WHAT NEEDS TO BE DONE:
Quote the listing below word for word, stopping after the line that contains "using long-slit spectroscopy.".

EXERCISE MATERIALS:
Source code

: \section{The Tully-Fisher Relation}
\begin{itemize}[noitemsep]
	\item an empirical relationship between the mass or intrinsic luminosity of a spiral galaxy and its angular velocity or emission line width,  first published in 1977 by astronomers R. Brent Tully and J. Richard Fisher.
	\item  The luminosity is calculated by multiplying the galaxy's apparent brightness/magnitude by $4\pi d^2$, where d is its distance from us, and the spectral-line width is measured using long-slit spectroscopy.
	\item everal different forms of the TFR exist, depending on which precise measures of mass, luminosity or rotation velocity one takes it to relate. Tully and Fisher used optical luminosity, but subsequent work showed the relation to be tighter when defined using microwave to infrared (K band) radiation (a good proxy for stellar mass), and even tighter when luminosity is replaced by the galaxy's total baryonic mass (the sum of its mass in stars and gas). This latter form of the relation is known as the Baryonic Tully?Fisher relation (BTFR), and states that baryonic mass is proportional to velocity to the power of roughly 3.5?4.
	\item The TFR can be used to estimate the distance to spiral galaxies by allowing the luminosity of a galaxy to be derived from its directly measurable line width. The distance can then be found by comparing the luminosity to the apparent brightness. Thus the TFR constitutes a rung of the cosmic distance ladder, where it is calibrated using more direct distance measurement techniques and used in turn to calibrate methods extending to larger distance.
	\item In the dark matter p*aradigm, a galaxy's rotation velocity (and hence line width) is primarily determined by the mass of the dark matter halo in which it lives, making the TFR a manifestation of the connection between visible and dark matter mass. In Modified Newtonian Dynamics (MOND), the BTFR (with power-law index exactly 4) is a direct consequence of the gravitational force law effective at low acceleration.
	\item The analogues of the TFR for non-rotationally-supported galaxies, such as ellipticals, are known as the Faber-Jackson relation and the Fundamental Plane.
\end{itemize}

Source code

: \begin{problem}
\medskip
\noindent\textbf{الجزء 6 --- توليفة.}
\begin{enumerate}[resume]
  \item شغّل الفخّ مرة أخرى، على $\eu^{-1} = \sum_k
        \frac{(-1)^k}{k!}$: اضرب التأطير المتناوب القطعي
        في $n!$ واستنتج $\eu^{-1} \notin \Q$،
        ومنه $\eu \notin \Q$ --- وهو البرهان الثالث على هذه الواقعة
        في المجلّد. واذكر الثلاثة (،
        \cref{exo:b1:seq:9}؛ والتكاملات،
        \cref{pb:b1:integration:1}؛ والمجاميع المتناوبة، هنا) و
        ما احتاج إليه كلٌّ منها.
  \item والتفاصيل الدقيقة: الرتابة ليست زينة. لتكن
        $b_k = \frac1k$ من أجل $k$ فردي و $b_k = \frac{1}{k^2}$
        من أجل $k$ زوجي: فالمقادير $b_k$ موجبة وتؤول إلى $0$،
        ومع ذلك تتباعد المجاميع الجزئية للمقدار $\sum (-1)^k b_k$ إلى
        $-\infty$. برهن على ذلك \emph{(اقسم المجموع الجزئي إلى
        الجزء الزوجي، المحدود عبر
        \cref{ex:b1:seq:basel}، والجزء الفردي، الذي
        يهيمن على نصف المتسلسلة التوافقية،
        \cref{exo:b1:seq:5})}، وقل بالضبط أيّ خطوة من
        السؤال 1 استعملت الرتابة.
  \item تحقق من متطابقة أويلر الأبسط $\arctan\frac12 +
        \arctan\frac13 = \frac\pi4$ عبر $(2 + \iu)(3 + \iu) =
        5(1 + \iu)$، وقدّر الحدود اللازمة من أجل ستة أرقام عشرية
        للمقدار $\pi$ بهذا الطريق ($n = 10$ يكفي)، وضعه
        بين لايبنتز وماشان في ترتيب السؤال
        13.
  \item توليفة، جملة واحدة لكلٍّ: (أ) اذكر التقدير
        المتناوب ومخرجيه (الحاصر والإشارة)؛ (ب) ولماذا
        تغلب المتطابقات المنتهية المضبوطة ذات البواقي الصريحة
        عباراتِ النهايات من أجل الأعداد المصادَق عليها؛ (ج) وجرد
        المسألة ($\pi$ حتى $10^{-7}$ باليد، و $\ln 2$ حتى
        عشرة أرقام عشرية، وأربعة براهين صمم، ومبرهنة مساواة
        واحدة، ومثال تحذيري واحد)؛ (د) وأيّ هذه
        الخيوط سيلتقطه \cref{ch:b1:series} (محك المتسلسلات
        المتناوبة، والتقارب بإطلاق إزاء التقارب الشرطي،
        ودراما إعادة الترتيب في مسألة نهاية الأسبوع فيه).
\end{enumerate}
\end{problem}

ANSWER TO THE PROBLEM:
Source code

: \section{The Tully-Fisher Relation}
\begin{itemize}[noitemsep]
	\item an empirical relationship between the mass or intrinsic luminosity of a spiral galaxy and its angular velocity or emission line width,  first published in 1977 by astronomers R. Brent Tully and J. Richard Fisher.
	\item  The luminosity is calculated by multiplying the galaxy's apparent brightness/magnitude by $4\pi d^2$, where d is its distance from us, and the spectral-line width is measured using long-slit spectroscopy.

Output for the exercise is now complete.